To put the scale in perspective:
- 3.25% of 21 million BTC is a huge holding for a single regulated investment product.
- That places IBIT among the top 25 ETFs in the world by assets, compared with legacy funds that track the S&P 500 index and a global bond index.
The speed is as striking as the volume. IBIT was able to cover that sum in less than 18 months and there were no signs of liquidation and outflows. BlackRock has also not sold any BTC since June 2024 according to analysts, indicating that it holds a strong long-term bullish sentiment.
Read More: BlackRock Files for Digital Shares in $150 Million Money Market Fund to Use Blockchain Tech
Supply Shock and Bitcoin’s Next Phase The Role of ETFs in Reducing Liquid SupplyOne of Bitcoin’s defining features is its fixed supply of 21 million coins. Estimates suggest that up to 20% of BTC may already be lost or locked in long-term holdings. With IBIT’s 3.25% share, and all US Bitcoin ETFs combined holding 6.12%, more than 1.28 million BTC is now tied up in regulated vehicles.
This tendency has a serious implication in terms of liquidity:
- ETFs are black holes to Bitcoin – once an asset is sucked into it, it is rarely traded in the spot markets.

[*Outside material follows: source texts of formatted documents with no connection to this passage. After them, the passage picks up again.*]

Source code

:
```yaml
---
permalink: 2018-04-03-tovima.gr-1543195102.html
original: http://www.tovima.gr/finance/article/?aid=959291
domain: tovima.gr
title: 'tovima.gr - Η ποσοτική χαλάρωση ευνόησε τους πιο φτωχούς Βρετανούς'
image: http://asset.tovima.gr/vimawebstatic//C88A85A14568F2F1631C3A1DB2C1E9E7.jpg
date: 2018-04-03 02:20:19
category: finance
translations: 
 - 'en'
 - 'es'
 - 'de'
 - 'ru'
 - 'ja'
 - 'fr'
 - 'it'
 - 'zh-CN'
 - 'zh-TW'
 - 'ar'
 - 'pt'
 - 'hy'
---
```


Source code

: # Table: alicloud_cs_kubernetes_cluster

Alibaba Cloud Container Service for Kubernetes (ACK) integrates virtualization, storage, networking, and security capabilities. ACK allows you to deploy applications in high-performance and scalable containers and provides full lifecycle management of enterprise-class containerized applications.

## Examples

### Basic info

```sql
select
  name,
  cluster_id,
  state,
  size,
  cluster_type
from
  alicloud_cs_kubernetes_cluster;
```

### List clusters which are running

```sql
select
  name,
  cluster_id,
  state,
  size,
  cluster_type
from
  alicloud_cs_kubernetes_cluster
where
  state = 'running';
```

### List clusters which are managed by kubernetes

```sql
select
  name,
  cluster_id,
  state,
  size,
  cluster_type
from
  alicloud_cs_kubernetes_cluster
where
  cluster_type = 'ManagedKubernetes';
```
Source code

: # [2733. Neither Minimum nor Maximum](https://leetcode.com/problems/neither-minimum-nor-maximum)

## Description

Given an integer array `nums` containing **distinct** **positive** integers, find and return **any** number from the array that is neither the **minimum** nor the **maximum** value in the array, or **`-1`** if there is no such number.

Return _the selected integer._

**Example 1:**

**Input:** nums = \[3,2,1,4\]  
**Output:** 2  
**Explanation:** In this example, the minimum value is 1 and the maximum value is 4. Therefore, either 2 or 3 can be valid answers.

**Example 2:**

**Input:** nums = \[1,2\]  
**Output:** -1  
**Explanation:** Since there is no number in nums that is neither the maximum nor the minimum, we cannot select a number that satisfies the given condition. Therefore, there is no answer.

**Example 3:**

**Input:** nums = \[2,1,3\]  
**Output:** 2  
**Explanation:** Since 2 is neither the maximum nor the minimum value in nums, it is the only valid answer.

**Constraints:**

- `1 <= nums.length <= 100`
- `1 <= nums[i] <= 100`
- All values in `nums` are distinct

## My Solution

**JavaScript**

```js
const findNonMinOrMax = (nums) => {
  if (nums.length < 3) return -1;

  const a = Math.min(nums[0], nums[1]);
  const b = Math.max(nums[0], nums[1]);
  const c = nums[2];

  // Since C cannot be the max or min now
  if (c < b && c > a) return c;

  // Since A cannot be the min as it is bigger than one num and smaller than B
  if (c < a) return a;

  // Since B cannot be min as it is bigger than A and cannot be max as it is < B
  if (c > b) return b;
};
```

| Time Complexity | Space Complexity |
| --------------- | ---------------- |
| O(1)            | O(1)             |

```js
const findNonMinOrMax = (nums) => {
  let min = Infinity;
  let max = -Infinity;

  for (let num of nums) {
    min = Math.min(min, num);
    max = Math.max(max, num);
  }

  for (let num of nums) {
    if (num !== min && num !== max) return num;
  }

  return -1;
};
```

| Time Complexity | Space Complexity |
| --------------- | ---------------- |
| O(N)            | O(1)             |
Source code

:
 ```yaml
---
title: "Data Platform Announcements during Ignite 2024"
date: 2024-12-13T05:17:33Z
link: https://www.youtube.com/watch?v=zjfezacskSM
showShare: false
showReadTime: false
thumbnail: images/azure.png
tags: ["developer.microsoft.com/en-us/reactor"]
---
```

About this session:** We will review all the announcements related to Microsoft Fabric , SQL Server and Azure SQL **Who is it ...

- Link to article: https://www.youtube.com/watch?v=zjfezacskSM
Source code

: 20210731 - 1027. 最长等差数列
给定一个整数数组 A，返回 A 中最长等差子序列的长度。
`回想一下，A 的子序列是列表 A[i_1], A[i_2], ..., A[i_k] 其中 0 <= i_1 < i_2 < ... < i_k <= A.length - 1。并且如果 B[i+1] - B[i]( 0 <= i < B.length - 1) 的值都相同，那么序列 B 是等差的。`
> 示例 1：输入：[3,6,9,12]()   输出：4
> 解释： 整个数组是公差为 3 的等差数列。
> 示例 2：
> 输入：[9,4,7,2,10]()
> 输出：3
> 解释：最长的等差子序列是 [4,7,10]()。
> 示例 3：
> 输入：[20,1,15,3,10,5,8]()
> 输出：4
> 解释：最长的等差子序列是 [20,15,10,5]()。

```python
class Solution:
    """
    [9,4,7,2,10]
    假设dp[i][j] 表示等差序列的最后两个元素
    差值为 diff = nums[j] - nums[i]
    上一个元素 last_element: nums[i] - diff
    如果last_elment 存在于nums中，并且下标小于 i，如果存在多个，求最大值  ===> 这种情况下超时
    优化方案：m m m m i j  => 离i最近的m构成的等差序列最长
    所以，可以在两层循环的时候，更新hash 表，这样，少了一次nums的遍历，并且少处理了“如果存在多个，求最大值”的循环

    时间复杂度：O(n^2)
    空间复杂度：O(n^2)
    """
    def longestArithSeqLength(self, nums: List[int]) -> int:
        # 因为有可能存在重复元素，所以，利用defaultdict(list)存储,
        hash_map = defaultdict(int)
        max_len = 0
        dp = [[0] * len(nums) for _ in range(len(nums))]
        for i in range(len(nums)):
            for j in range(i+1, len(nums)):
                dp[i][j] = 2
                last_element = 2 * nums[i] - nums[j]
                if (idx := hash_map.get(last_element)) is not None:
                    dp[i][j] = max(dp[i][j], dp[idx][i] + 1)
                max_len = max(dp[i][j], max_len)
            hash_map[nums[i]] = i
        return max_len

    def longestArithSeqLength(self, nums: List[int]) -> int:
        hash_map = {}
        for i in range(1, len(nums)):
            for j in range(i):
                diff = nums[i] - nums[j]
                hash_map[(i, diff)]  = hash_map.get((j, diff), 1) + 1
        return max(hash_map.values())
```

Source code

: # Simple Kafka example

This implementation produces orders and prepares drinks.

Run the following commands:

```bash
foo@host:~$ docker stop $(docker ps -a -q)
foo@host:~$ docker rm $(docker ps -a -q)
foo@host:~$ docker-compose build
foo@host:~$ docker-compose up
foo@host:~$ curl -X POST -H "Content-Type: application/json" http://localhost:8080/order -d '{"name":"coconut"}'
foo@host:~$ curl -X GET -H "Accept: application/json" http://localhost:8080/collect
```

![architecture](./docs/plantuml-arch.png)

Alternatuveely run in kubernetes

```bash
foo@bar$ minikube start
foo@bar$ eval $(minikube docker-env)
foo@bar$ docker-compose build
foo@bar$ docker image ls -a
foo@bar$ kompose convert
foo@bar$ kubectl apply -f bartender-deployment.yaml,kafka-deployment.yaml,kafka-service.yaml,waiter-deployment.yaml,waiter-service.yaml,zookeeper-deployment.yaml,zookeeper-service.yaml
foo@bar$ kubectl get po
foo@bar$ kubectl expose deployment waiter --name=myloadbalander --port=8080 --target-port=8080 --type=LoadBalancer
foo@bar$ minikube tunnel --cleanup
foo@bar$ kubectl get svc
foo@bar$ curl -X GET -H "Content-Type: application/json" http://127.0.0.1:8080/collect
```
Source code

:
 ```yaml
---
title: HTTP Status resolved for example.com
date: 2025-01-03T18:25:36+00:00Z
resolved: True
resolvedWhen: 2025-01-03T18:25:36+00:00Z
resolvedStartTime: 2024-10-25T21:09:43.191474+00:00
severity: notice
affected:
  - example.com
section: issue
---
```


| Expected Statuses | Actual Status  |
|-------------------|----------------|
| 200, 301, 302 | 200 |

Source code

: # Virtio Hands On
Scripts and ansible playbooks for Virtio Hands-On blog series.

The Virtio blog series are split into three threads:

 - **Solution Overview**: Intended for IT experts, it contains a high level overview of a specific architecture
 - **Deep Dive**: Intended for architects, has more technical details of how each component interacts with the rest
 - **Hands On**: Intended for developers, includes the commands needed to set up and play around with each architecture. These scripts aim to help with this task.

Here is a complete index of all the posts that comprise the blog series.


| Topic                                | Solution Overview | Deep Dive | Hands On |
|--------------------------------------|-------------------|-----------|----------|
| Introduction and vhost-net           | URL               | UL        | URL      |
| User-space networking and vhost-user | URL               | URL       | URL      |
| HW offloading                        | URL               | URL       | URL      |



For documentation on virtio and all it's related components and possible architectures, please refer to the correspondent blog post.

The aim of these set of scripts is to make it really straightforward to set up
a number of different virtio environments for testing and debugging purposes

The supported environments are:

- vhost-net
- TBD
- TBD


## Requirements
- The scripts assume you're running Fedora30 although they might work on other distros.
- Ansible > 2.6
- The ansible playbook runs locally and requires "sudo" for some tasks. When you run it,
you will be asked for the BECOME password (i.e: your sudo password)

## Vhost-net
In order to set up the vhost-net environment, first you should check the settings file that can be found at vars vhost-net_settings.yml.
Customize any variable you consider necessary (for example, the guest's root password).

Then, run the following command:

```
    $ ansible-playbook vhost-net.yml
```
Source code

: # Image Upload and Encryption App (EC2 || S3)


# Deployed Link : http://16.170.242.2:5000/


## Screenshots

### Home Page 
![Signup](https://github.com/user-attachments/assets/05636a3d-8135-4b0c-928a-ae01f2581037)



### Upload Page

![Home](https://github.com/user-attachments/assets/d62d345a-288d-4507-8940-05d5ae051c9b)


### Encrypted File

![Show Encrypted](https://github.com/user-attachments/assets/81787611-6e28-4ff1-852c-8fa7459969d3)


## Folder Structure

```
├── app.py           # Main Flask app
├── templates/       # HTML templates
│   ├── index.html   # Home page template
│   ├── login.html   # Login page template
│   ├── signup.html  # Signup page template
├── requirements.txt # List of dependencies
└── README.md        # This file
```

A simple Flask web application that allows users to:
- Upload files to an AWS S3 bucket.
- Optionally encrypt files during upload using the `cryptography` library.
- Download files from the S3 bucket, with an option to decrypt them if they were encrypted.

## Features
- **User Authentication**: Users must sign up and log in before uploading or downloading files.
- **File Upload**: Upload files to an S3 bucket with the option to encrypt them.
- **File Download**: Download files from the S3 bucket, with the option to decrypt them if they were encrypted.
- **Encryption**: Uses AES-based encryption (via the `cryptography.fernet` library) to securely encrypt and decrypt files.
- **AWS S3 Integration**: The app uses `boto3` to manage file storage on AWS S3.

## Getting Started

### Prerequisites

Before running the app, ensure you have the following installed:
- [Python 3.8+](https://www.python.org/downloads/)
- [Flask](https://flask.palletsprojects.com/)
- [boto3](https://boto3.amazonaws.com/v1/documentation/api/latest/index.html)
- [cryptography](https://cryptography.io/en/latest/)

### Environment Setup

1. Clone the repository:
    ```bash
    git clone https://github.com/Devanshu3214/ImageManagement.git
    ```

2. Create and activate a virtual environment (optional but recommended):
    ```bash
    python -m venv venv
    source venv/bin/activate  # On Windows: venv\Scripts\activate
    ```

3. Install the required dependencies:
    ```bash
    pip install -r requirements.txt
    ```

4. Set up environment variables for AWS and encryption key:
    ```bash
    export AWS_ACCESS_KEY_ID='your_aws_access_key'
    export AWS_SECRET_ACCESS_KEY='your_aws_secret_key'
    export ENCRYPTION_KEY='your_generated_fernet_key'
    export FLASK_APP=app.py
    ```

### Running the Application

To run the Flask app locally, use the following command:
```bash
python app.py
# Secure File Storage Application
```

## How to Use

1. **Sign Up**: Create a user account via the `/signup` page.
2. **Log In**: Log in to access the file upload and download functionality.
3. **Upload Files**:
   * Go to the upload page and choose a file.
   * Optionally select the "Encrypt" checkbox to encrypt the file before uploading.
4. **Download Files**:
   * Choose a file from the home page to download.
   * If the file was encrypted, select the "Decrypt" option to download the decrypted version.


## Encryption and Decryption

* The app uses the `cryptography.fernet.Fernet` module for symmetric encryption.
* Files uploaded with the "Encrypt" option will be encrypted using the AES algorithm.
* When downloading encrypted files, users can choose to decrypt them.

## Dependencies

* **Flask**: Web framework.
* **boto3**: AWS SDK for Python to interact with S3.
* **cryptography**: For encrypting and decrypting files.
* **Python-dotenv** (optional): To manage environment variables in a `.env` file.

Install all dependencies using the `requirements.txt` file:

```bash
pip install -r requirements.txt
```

- This limits the supply leading to the possible price pressure when the demand is high.
- The supply squeeze, caused by the ETF, is all the more pronounced when attached to the slowdown in the printing of Bitcoin that is occasioned by halving events, a slowdown that takes place after every four years.
IBIT’s consistent accumulation, alongside eight straight days of net inflows in June totaling $388 million, shows no sign of slowing. This suggests that institutional demand could become a structural feature of the market, not just a temporary narrative.
Read More: BlackRock Engages Anchorage Digital to Enhance Crypto Custody and Tokenized Asset Infrastructure
The ETF Shift: What’s Different in Bitcoin’s Market Now Bitcoin Becomes an Asset ClassMainstream finance had often dismissed Bitcoin for more than a decade. Now, it is uneventfully making its way into the strategic asset allocation of some of the world’s most conservative investors.
BlackRock’s action is not just about the crypto hype. It’s part of a larger shift:
- Pension funds, sovereign wealth funds and endowments gaining exposure to Bitcoin through regulated ETFs.
- BlackRock brand is legitimate and also a source of trust especially to advisors who may acquire clients with risk-averse behaviors.
As this trend strengthens, expect the following:
- Additional products with similar structure to IBIT with a potential focus on going after multi-asset exposure with BTC in the center.
- The market matures and its volatility in the long-term horizons becomes reduced under the stewardship of institutions.
- Fewer speculative bubbles driven by retail FOMO (fear of missing out), and more price action shaped by macroeconomic factors and fund flows.
The post BlackRock Quietly Amasses Over 3.25% of Bitcoin Supply—What It Signals for Crypto’s Future appeared first on CryptoNinjas.
Why this matters
This bitcoin story adds another data point to the current market tape and is useful when read alongside nearby source coverage.